"He had a motor-car at the entrance of the station, and after some hesitation I accepted. We drove through the streets filled with people, for the theatres were just emptying, and after an interminable ride we reached the open country. I asked him where was Hyatt, and where we were going, but he refused to speak. When I pressed him, he informed me he was taking me to a rendezvous near the sea.
"We had been driving for close on three hours, when we reached a lonely lane. By the lights of the car I could see a steep hill before us, and I could hear the roar of the waves somewhere ahead.
"Suddenly he threw a lever over, the car bounded forward, and he sprang to the ground.
"Before I could realise what had happened, the machine was flying down the steep gradient, rocking from side to side.
"I have sufficient knowledge of motor-car engineering to manipulate a car, and I at once sprang to the wheel and felt for the brake. But both foot and hand brake were useless. In some manner he had contrived to disconnect them.
"It was pitch-dark, and all that I could hope to do was to keep the car to the centre of the road. Instinctively I knew that I was rushing to certain death, and, messieurs, I was! I was flying down a steep gradient to inevitable destruction, for at the bottom of the hill the road turned sharply, and confronting me, although I did not know this, was a stone sea wall.
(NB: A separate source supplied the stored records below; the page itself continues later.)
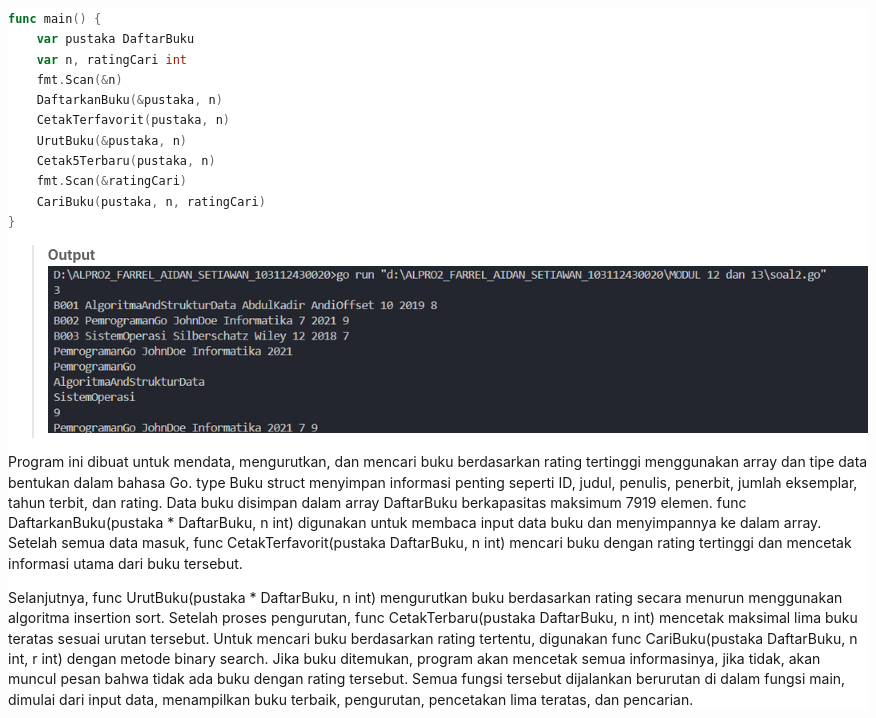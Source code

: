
 ```go
func main() {
    var pustaka DaftarBuku
    var n, ratingCari int
    fmt.Scan(&n)
    DaftarkanBuku(&pustaka, n)
    CetakTerfavorit(pustaka, n)
    UrutBuku(&pustaka, n)
    Cetak5Terbaru(pustaka, n)
    fmt.Scan(&ratingCari)
    CariBuku(pustaka, n, ratingCari)
}
```

>**Output**
>![](output/soal2.png)

Program ini dibuat untuk mendata, mengurutkan, dan mencari buku berdasarkan rating tertinggi menggunakan array dan tipe data bentukan dalam bahasa Go. type Buku struct menyimpan informasi penting seperti ID, judul, penulis, penerbit, jumlah eksemplar, tahun terbit, dan rating. Data buku disimpan dalam array DaftarBuku berkapasitas maksimum 7919 elemen. func DaftarkanBuku(pustaka * DaftarBuku, n int)  digunakan untuk membaca input data buku dan menyimpannya ke dalam array. Setelah semua data masuk, func CetakTerfavorit(pustaka DaftarBuku, n int) mencari buku dengan rating tertinggi dan mencetak informasi utama dari buku tersebut.

Selanjutnya, func UrutBuku(pustaka * DaftarBuku, n int) mengurutkan buku berdasarkan rating secara menurun menggunakan algoritma insertion sort. Setelah proses pengurutan, func CetakTerbaru(pustaka DaftarBuku, n int) mencetak maksimal lima buku teratas sesuai urutan tersebut. Untuk mencari buku berdasarkan rating tertentu, digunakan func CariBuku(pustaka DaftarBuku, n int, r int) dengan metode binary search. Jika buku ditemukan, program akan mencetak semua informasinya, jika tidak, akan muncul pesan bahwa tidak ada buku dengan rating tersebut. Semua fungsi tersebut dijalankan berurutan di dalam fungsi main, dimulai dari input data, menampilkan buku terbaik, pengurutan, pencetakan lima teratas, dan pencarian.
"I resolved on taking my life in my hands, and putting the car at one of the steep banks which ran on either side, I turned the steering wheel and shut my eyes. I expected instant death. Instead, the car bounded up at an angle that almost threw me from my seat. I heard the crash of wood, and flying splinters struck my neck, and the next thing I remember was a series of bumps as the car jolted over a ploughed field.
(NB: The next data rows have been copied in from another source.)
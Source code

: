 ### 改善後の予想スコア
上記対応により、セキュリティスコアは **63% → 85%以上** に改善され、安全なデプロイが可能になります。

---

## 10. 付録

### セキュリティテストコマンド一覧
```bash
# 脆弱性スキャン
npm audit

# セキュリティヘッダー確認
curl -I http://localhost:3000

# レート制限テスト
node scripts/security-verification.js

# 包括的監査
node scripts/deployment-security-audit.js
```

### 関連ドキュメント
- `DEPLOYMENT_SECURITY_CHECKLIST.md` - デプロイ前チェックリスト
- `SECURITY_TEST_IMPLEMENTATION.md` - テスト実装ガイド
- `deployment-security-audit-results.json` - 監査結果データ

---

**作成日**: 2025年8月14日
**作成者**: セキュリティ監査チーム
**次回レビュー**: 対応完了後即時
"I had achieved the impossible. At the point I had chosen to leave the road was a gate leading to a field, and by an act of Providence I had found the only way of escape.
"I found myself practically at the very edge of the sea, and in my first terror I would have given every sou I had to escape to France. All night long I waited by the broken car, and with the dawn some peasants came and told me I was only five miles distant from Dover. I embraced the man who told me this, and would have hired a conveyance to drive me to Dover, en route for France. I knew that N.H.C. could trace me, and then I was anxious to get in touch with Hyatt and Moss. Then it was that I saw in an English newspaper that Moss was dead."
He stopped and moistened his lips.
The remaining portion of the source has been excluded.